F. Sorde: rested but still suspicious. Extreme fear reaction when I said it was time for his first session. To allay this I sat down and talked about the nature and operation of the psychoscope. He listened intently and finally said, “Are you going to use only the psychoscope?”
I said Yes.
He said, “Not electroshock?”
I said No.
He said, “Will you promise me that?”
I explained that I am a psychoscopist and never operate the electroconvulsive therapy equipment, that is an entirely different department. I said my work with him at present would be diagnostic, not therapeutic. He listened carefully. He is an educated person and understands distinctions such as “diagnostic” and “therapeutic.” It is interesting that he asked me to promise. That does not fit a paranoid pattern, you don’t ask for promises from those you can’t trust He came with me docilely, but when we entered the scope room he stopped and turned white at sight of the apparatus. I made Dr. Aven’s little joke about the dentist’s chair, which she always used with nervous patients.

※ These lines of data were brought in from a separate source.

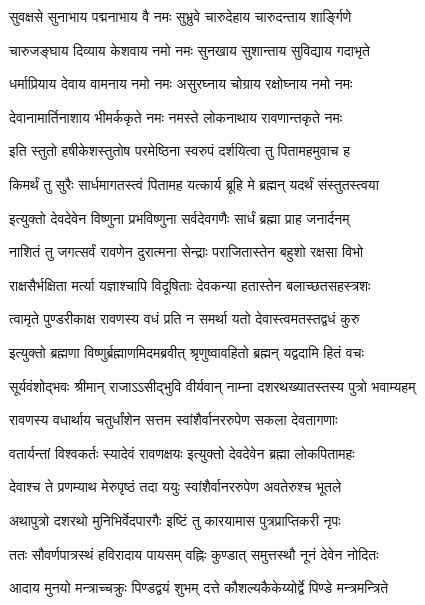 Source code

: \twolineshloka
{सुवक्षसे सुनाभाय पद्मनाभाय वै नमः}
{सुभ्रुवे चारुदेहाय चारुदन्ताय शार्ङ्गिणे} %

\twolineshloka
{चारुजङ्घाय दिव्याय केशवाय नमो नमः}
{सुनखाय सुशान्ताय सुविद्याय गदाभृते} %

\twolineshloka
{धर्माप्रियाय देवाय वामनाय नमो नमः}
{असुरघ्नाय चोग्राय रक्षोघ्नाय नमो नमः} %

\twolineshloka
{देवानामार्तिनाशाय भीमर्ककृते नमः}
{नमस्ते लोकनाथाय रावणान्तकृते नमः} %


\twolineshloka
{इति स्तुतो हषीकेशस्तुतोष परमेष्ठिना}
{स्वरुपं दर्शयित्वा तु पितामहमुवाच ह} %

\twolineshloka
{किमर्थं तु सुरैः सार्धमागतस्त्वं पितामह}
{यत्कार्य ब्रूहि मे ब्रह्मन् यदर्थं संस्तुतस्त्वया} %

\twolineshloka
{इत्युक्तो देवदेवेन विष्णुना प्रभविष्णुना}
{सर्वदेवगणैः सार्धं ब्रह्मा प्राह जनार्दनम्} %


\twolineshloka
{नाशितं तु जगत्सर्वं रावणेन दुरात्मना}
{सेन्द्राः पराजितास्तेन बहुशो रक्षसा विभो} %

\twolineshloka
{राक्षसैर्भक्षिता मर्त्या यज्ञाश्चापि विदूषिताः}
{देवकन्या हतास्तेन बलाच्छतसहस्त्रशः} %

\twolineshloka
{त्वामृते पुण्डरीकाक्ष रावणस्य वधं प्रति}
{न समर्था यतो देवास्त्वमतस्तद्वधं कुरु} %

\twolineshloka
{इत्युक्तो ब्रह्मणा विष्णुर्ब्रह्माणमिदमब्रवीत्}
{श्रृणुष्वावहितो ब्रह्मन् यद्वदामि हितं वचः} %

\twolineshloka
{सूर्यवंशोद्भवः श्रीमान् राजाऽऽसीद्भुवि वीर्यवान्}
{नाम्ना दशरथख्यातस्तस्य पुत्रो भवाम्यहम्} %

\twolineshloka
{रावणस्य वधार्थाय चतुर्धांशेन सत्तम}
{स्वांशैर्वानररुपेण सकला देवतागणाः} %

\twolineshloka
{वतार्यन्तां विश्वकर्तः स्यादेवं रावणक्षयः}
{इत्युक्तो देवदेवेन ब्रह्मा लोकपितामहः} %

\twolineshloka
{देवाश्च ते प्रणम्याथ मेरुपृष्ठं तदा ययुः}
{स्वांशैर्वानररुपेण अवतेरुश्च भूतले} %

\twolineshloka
{अथापुत्रो दशरथो मुनिभिर्वेदपारगैः}
{इष्टिं तु कारयामास पुत्रप्राप्तिकरी नृपः} %

\twolineshloka
{ततः सौवर्णपात्रस्थं हविरादाय पायसम्}
{वह्निः कुण्डात् समुत्तस्थौ नूनं देवेन नोदितः} %

\twolineshloka
{आदाय मुनयो मन्त्राच्चक्रुः पिण्डद्वयं शुभम्}
{दत्ते कौशल्यकैकेय्योर्द्वे पिण्डे मन्त्रमन्त्रिते} %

F.S. said, “So long as it’s not an electric chair!”
I believe that with intelligent subjects it is much better not to make mysteries and so impose a false authority and a feeling of helplessness on the subject (see T. R. Olma, Psychoscopy Technique). So I showed him the chair and electrode crown and explained its operation. He has a layman’s hearsay knowledge of the psychoscope, and his questions also reflected his engineering education. He sat down in the chair when I asked him. While I fitted the crown and clasps he was sweating profusely from fear, and this evidently embarrassed him, the smell. If he knew how Rina smells after she’s been doing shit paintings. He shut his eyes and gripped the chair arms so that his hands went white to the wrist. The screens were almost white too. After a while I said in a joking tone, “It doesn’t really hurt, does it?”